What to produce ▸
Leave the pictures out and transcribe every record exactly.

+++ Exercise material

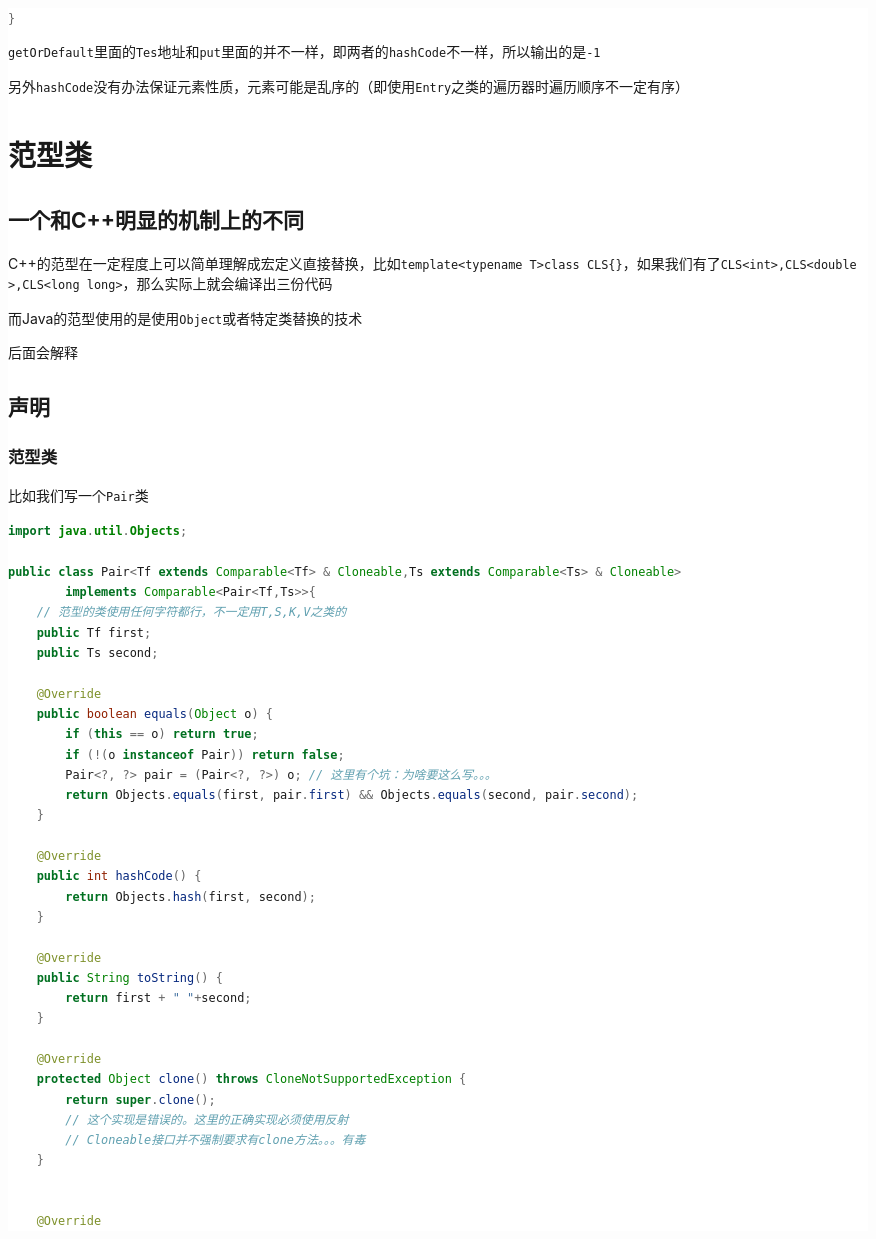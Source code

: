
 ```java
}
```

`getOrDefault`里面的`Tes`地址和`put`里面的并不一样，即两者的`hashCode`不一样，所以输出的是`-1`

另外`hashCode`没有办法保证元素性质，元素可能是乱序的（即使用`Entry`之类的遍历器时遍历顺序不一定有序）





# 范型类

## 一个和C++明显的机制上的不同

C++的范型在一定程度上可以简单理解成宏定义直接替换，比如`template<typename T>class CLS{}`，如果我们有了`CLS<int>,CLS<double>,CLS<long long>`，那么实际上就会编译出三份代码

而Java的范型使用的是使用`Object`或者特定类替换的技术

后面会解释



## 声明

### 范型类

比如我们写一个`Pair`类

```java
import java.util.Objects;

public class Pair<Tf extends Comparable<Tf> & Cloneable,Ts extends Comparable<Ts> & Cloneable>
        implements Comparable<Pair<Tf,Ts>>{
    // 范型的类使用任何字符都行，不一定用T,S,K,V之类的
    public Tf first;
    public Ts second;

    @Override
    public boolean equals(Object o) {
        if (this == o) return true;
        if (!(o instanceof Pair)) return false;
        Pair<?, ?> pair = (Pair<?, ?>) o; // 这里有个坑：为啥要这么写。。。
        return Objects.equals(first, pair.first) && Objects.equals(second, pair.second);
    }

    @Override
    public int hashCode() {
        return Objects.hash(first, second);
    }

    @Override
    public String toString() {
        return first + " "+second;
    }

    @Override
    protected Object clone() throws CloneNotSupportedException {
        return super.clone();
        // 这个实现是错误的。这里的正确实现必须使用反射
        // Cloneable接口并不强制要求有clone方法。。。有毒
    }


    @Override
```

++++++

Written solution ▸
Source code

:
 ```java
}
```

`getOrDefault`里面的`Tes`地址和`put`里面的并不一样，即两者的`hashCode`不一样，所以输出的是`-1`

另外`hashCode`没有办法保证元素性质，元素可能是乱序的（即使用`Entry`之类的遍历器时遍历顺序不一定有序）





# 范型类

## 一个和C++明显的机制上的不同

C++的范型在一定程度上可以简单理解成宏定义直接替换，比如`template<typename T>class CLS{}`，如果我们有了`CLS<int>,CLS<double>,CLS<long long>`，那么实际上就会编译出三份代码

而Java的范型使用的是使用`Object`或者特定类替换的技术

后面会解释



## 声明

### 范型类

比如我们写一个`Pair`类

```java
import java.util.Objects;

public class Pair<Tf extends Comparable<Tf> & Cloneable,Ts extends Comparable<Ts> & Cloneable>
        implements Comparable<Pair<Tf,Ts>>{
    // 范型的类使用任何字符都行，不一定用T,S,K,V之类的
    public Tf first;
    public Ts second;

    @Override
    public boolean equals(Object o) {
        if (this == o) return true;
        if (!(o instanceof Pair)) return false;
        Pair<?, ?> pair = (Pair<?, ?>) o; // 这里有个坑：为啥要这么写。。。
        return Objects.equals(first, pair.first) && Objects.equals(second, pair.second);
    }

    @Override
    public int hashCode() {
        return Objects.hash(first, second);
    }

    @Override
    public String toString() {
        return first + " "+second;
    }

    @Override
    protected Object clone() throws CloneNotSupportedException {
        return super.clone();
        // 这个实现是错误的。这里的正确实现必须使用反射
        // Cloneable接口并不强制要求有clone方法。。。有毒
    }


    @Override
```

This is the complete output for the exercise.